According to the findings, nearly two percent of men and 1.3 percent of women said they were exclusively homosexual. And nearly 5.5 percent of females and 2 percent of males identified as bisexual.

Previous research from the year 2010 found that 1.2 percent of men self-identified as bisexual. And females between the ages of 18-24 seemed to be more apt to self-identify as “bi” than women aged 24-44.

So does this mean that gay men now have the green light to run out and try to seduce a straight guy? We think the answer is no.

Here is why.

While there are tectonic shifts taking place around the globe regarding sexual orientation, sexual behavior and the acceptance of same sex relationships, geographic location seems to be an important factor.

Last August for example, a British focused research study conducted by YouGov found that 1 in 2 people said they were not 100% heterosexual.
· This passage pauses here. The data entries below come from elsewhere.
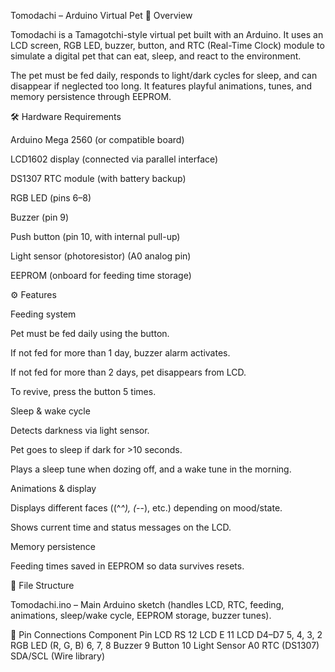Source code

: Tomodachi – Arduino Virtual Pet
📖 Overview

Tomodachi is a Tamagotchi-style virtual pet built with an Arduino.
It uses an LCD screen, RGB LED, buzzer, button, and RTC (Real-Time Clock) module to simulate a digital pet that can eat, sleep, and react to the environment.

The pet must be fed daily, responds to light/dark cycles for sleep, and can disappear if neglected too long. It features playful animations, tunes, and memory persistence through EEPROM.

🛠️ Hardware Requirements

Arduino Mega 2560 (or compatible board)

LCD1602 display (connected via parallel interface)

DS1307 RTC module (with battery backup)

RGB LED (pins 6–8)

Buzzer (pin 9)

Push button (pin 10, with internal pull-up)

Light sensor (photoresistor) (A0 analog pin)

EEPROM (onboard for feeding time storage)

⚙️ Features

Feeding system

Pet must be fed daily using the button.

If not fed for more than 1 day, buzzer alarm activates.

If not fed for more than 2 days, pet disappears from LCD.

To revive, press the button 5 times.

Sleep & wake cycle

Detects darkness via light sensor.

Pet goes to sleep if dark for >10 seconds.

Plays a sleep tune when dozing off, and a wake tune in the morning.

Animations & display

Displays different faces ((^_^), (-_-), etc.) depending on mood/state.

Shows current time and status messages on the LCD.

Memory persistence

Feeding times saved in EEPROM so data survives resets.

📂 File Structure

Tomodachi.ino – Main Arduino sketch (handles LCD, RTC, feeding, animations, sleep/wake cycle, EEPROM storage, buzzer tunes).

🔧 Pin Connections
Component	Pin
LCD RS	12
LCD E	11
LCD D4–D7	5, 4, 3, 2
RGB LED (R, G, B)	6, 7, 8
Buzzer	9
Button	10
Light Sensor	A0
RTC (DS1307)	SDA/SCL (Wire library)
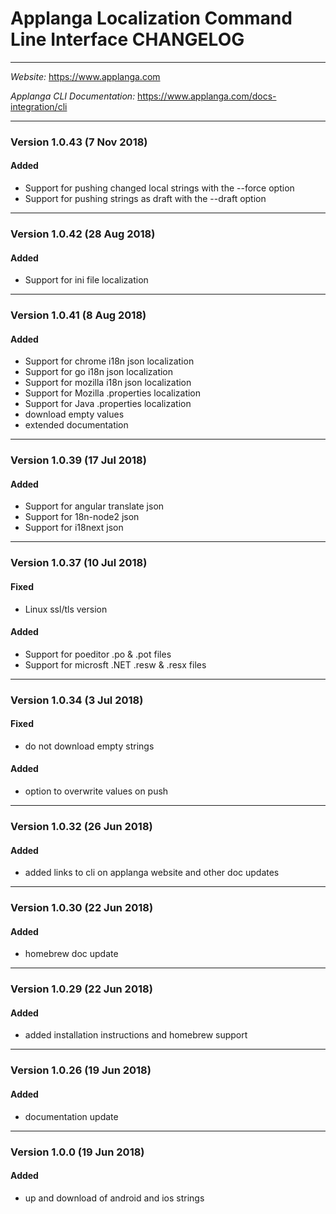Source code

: # Applanga Localization Command Line Interface CHANGELOG
***
*Website:* <https://www.applanga.com> 

*Applanga CLI Documentation:* <https://www.applanga.com/docs-integration/cli> 
***

### Version 1.0.43 (7 Nov 2018)
#### Added
- Support for pushing changed local strings with the --force option
- Support for pushing strings as draft with the --draft option
  
---
### Version 1.0.42 (28 Aug 2018)
#### Added
- Support for ini file localization
 
---
### Version 1.0.41 (8 Aug 2018)
#### Added
- Support for chrome i18n json localization
- Support for go i18n json localization
- Support for mozilla i18n json localization
- Support for Mozilla .properties localization
- Support for Java .properties localization
- download empty values
- extended documentation
 
---
### Version 1.0.39 (17 Jul 2018)
#### Added
- Support for angular translate json
- Support for 18n-node2 json
- Support for i18next json

---
### Version 1.0.37 (10 Jul 2018)
#### Fixed
- Linux ssl/tls version

#### Added
- Support for poeditor .po & .pot files
- Support for microsft .NET .resw & .resx files

---
### Version 1.0.34 (3 Jul 2018)
#### Fixed
- do not download empty strings

#### Added
- option to overwrite values on push

---
### Version 1.0.32 (26 Jun 2018)
#### Added
- added links to cli on applanga website and other doc updates

---
### Version 1.0.30 (22 Jun 2018)
#### Added
- homebrew doc update

---
### Version 1.0.29 (22 Jun 2018)
#### Added
- added installation instructions and homebrew support

---
### Version 1.0.26 (19 Jun 2018)
#### Added
- documentation update

---
### Version 1.0.0 (19 Jun 2018)
#### Added
- up and download of android and ios strings
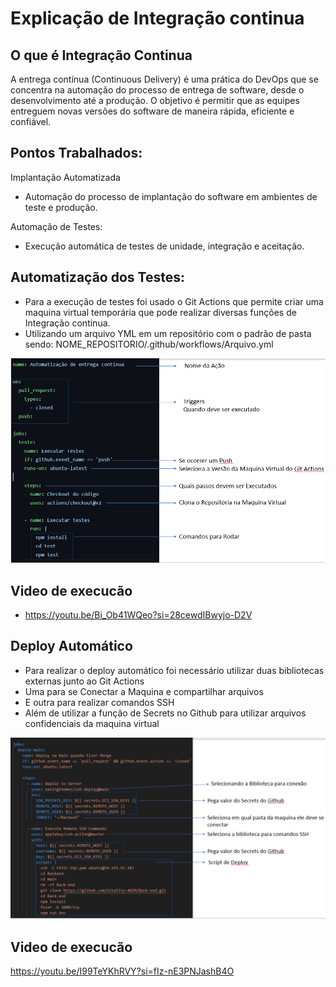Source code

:# Explicação de Integração continua <a id="deployment"></a>

## O que é Integração Continua

 A entrega contínua (Continuous Delivery) é uma prática do DevOps que se concentra na automação do processo de entrega de software, desde o desenvolvimento até a produção. O objetivo é permitir que as equipes entreguem novas versões do software de maneira rápida, eficiente e confiável.

 ## Pontos Trabalhados:
 Implantação Automatizada
 - Automação do processo de implantação do software em ambientes de teste e produção.
 
Automação de Testes:
- Execução automática de testes de unidade, integração e aceitação.


## Automatização dos Testes:
- Para a execução de testes foi usado o Git Actions que permite criar uma maquina virtual temporária que pode realizar diversas funções de Integração continua.
- Utilizando um arquivo YML em um repositório com o padrão de pasta sendo: NOME_REPOSITORIO/.github/workflows/Arquivo.yml
<img src="https://github.com/Vitality-4DSM/Documentacao/blob/main/Documentação/Teste.png" alt="" width="800">

## Video de execucão 
- https://youtu.be/Bi_Ob41WQeo?si=28cewdIBwyjo-D2V





## Deploy Automático <a id="deployment"></a>
- Para realizar o deploy automático foi necessário utilizar duas bibliotecas externas junto ao Git Actions
- Uma para se Conectar a Maquina e compartilhar arquivos
- E outra para realizar comandos SSH
- Além de utilizar a função de Secrets no Github para utilizar arquivos confidenciais da maquina virtual
<img src="https://github.com/Vitality-4DSM/Documentacao/blob/main/Documentação/Deploy%20Aut.png" alt="" width="800">

## Video de execucão 
https://youtu.be/I99TeYKhRVY?si=fIz-nE3PNJashB4O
Compare this with a study conducted by the same organization that found a third of young Americans aren’t 100% straight.

When balancing the CDC report mentioned above and taking into account target population groups of the various studies, it’s easy to see that in the United States, identification as “straight, gay or bi” still continues to cling to long standing sexual constructs – although it does seem to be losing its grip.

via GIPHY

 

Straight to Gay Sex: Cultural Influences

One interesting study published by Kinsey  suggests that around 60% of pre-adolescent boys engage in some type of homosexual activity. So why don’t same sex acts continue into adulthood?

The reasons are multi-factorial and are largely connected to societal norms.

Research has shown that sexual attitudes and knowledge come to us from a variety of sources, including mass media, parents, peers, past relationships and general society. Together, these factors not only influence sexual attitudes but also, sexual behavior.

Straight to Gay Sex: Final Thoughts

What is clear is that according to a meta-analysis of existing research, there does appear to be massive shift taking place at this moment in time in how people view sex, relationships, orientation and gender on the global scale.

We wonder twenty-five years from now how perceptions will change and with it, accompanying sexual behaviors?